Spencer, now a junior pitcher on the CCA varsity baseball team, read an article about how many kids could not participate in sports because they didn’t have the necessary equipment. Knowing that without a bat some kids would never get the opportunity to play the game he loves, Spencer was determined to do something to make a difference.
“The goal of Bats4Boys is to make sure every kid has the equipment they need to hit it out of the park,” he said. “Every bat donated will be given to a young baseball player in their program who otherwise might miss out on playing.”
Over the summer Spencer was busy collecting bats, including at a pop-up event he hosted with his San Diego Show Baseball Travel Ball team at Grossmont High School. After reaching out to the Randy Jones Foundation, the San Diego Padres’ Hall of Famer’s foundation embraced Spencer’s idea and they were able to form a partnership to help get the bats to the kids who need them most.
On Sept. 5, the Randy Jones Foundation set up a socially distanced style event at Hoover High School’s Ted Williams Field to distribute some of the bats with five members of a local middle school team and a player representative from the Hoover varsity team.
Hoover High Coach Nathan Gumb told Spencer that there is no money to fund a little league and along with a local middle school coach, they are trying to get baseball started in the area.

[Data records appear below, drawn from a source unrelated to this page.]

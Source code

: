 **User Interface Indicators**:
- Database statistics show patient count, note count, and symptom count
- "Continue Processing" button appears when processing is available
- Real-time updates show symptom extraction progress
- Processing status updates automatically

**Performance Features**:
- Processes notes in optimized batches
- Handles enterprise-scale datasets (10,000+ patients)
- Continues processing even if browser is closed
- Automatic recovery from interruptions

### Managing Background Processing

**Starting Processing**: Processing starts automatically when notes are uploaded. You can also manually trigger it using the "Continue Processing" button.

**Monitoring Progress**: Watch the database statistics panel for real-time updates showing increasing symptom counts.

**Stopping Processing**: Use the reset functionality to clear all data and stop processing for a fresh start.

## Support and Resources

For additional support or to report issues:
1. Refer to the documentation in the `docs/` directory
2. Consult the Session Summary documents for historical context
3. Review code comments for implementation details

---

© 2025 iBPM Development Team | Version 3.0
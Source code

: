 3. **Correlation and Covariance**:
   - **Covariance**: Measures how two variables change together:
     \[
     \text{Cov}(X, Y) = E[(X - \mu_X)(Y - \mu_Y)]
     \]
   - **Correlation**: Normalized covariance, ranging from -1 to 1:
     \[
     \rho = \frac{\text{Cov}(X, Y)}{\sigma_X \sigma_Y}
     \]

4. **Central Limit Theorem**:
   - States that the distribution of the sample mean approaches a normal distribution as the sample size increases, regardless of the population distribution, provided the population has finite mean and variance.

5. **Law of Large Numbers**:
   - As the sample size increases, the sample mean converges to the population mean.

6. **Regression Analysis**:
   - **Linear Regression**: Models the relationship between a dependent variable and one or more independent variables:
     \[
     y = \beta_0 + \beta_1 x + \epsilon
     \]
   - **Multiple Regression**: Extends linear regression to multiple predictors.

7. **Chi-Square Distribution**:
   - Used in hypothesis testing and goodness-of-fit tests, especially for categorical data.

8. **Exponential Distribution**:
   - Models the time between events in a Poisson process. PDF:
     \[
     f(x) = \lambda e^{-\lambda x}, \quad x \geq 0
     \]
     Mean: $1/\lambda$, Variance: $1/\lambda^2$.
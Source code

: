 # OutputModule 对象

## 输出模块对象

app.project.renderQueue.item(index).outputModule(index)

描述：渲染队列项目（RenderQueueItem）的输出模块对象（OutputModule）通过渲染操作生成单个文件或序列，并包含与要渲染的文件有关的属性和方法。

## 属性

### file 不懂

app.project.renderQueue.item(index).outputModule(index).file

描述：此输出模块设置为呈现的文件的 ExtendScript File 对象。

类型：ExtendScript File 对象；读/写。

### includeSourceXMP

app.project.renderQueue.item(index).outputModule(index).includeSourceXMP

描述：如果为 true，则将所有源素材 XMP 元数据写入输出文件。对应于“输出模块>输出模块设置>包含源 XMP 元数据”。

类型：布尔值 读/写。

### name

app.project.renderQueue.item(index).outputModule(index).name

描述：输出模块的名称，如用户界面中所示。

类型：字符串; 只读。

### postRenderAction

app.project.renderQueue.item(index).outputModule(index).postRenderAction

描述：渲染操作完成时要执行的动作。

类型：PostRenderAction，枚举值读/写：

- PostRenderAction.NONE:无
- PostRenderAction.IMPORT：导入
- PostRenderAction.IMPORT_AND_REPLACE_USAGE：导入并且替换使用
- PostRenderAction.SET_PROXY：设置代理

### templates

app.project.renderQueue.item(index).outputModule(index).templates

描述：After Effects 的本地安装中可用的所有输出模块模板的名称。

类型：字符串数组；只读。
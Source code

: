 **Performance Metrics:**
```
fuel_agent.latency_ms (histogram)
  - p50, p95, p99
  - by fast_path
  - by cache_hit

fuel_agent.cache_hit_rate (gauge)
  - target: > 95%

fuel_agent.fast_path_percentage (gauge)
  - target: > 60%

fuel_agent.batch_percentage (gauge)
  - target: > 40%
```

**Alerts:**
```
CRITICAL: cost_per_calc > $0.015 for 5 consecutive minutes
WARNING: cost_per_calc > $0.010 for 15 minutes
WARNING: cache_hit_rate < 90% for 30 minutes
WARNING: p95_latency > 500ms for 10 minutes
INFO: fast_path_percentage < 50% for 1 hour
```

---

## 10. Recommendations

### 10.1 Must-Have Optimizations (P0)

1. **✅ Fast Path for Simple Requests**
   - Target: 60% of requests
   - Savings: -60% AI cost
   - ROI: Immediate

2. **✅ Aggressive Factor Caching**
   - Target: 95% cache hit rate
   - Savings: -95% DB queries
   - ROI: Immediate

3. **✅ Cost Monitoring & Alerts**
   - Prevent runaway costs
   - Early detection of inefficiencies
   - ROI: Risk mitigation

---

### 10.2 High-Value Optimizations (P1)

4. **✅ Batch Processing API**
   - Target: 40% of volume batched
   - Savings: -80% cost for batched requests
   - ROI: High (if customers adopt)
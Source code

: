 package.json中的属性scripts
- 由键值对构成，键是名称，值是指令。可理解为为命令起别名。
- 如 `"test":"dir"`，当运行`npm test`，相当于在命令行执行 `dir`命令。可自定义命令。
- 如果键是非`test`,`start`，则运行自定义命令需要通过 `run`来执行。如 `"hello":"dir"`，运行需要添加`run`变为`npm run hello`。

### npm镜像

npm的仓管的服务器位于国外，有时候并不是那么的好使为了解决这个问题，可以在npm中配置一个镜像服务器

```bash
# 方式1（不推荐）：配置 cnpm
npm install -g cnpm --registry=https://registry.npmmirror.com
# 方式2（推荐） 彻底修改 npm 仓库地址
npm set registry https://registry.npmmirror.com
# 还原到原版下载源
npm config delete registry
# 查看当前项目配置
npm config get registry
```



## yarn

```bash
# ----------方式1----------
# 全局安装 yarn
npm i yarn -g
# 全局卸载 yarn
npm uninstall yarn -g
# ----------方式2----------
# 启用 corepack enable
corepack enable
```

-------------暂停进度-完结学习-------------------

They only had three bats for the entire high school team, the middle school didn’t have bases and they have three lefties but no left-handed gloves.
Spencer helped the boys to pick out their new bats and was interviewed by Chris Ello, co-host of the Gwynn & Chris Sports Talk show on 97.3 The Fan SD, along with his new biggest fan Randy Jones.
“It’s all about giving back to kids and making a difference and giving them the opportunity to be the best they can be, that’s what Spencer’s come up with,” Jones told Ello.
“I’m a little surprised a pitcher came up with this idea,” he joked. “I couldn’t be prouder of this young man.”
Spencer said he knows every bat has a story. He will never forget his first bat—it was bright orange and he called it “Cheddar.” When people donate their bats, he asks them to write a note of encouragement to the player who will be receiving it and maybe share a story, like his fond memory of his first home run with Cheddar.